Content starts

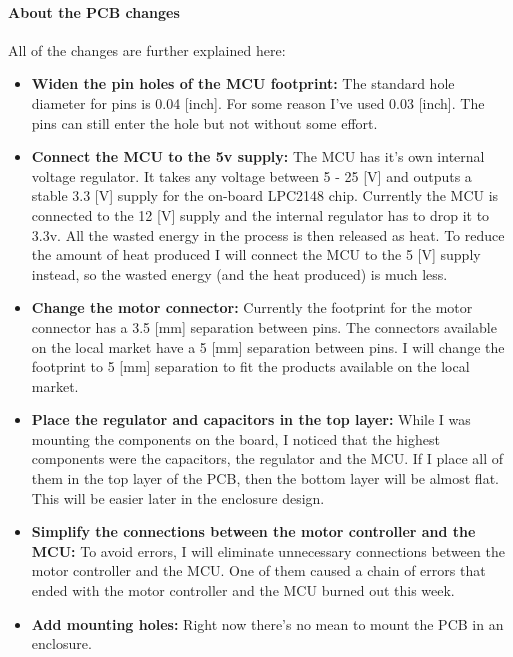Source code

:\documentclass{article}
\begin{document}
\paragraph{About the PCB changes}
All of the changes are further explained here:
\begin{itemize}
    \item \textbf{Widen the pin holes of the MCU footprint:} The standard hole diameter for pins is 0.04 [inch]. For some reason I've used 0.03 [inch]. The pins can still enter the hole but not without some effort.
    \item \textbf{Connect the MCU to the 5v supply:} The MCU has it's own internal voltage regulator. It takes any voltage between 5 - 25 [V] and outputs a stable 3.3 [V] supply for the on-board LPC2148 chip. Currently the MCU is connected to the 12 [V] supply and the internal regulator has to drop it to 3.3v. All the wasted energy in the process is then released as heat. To reduce the amount of heat produced I will connect the MCU to the 5 [V] supply instead, so the wasted energy (and the heat produced) is much less.
    \item \textbf{Change the motor connector:} Currently the footprint for the motor connector has a 3.5 [mm] separation between pins. The connectors available on the local market have a 5 [mm] separation between pins. I will change the footprint to 5 [mm] separation to fit the products available on the local market.
    \item \textbf{Place the regulator and capacitors in the top layer:} While I was mounting the components on the board, I noticed that the highest components were the capacitors, the regulator and the MCU. If I place all of them in the top layer of the PCB, then the bottom layer will be almost flat. This will be easier later in the enclosure design.
    \item \textbf{Simplify the connections between the motor controller and the MCU:} To avoid errors, I will eliminate unnecessary connections between the motor controller and the MCU. One of them caused a chain of errors that ended with the motor controller and the MCU burned out this week.
    \item \textbf{Add mounting holes:} Right now there's no mean to mount the PCB in an enclosure.
\end{itemize}
\end{document}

Content ends

■ DIRECTIONS FOR THIS TASK ■
Whenever a line in the data above contains the word "changes", include it in the tally, and report only the final number.

■ ANSWER SPACE ■
2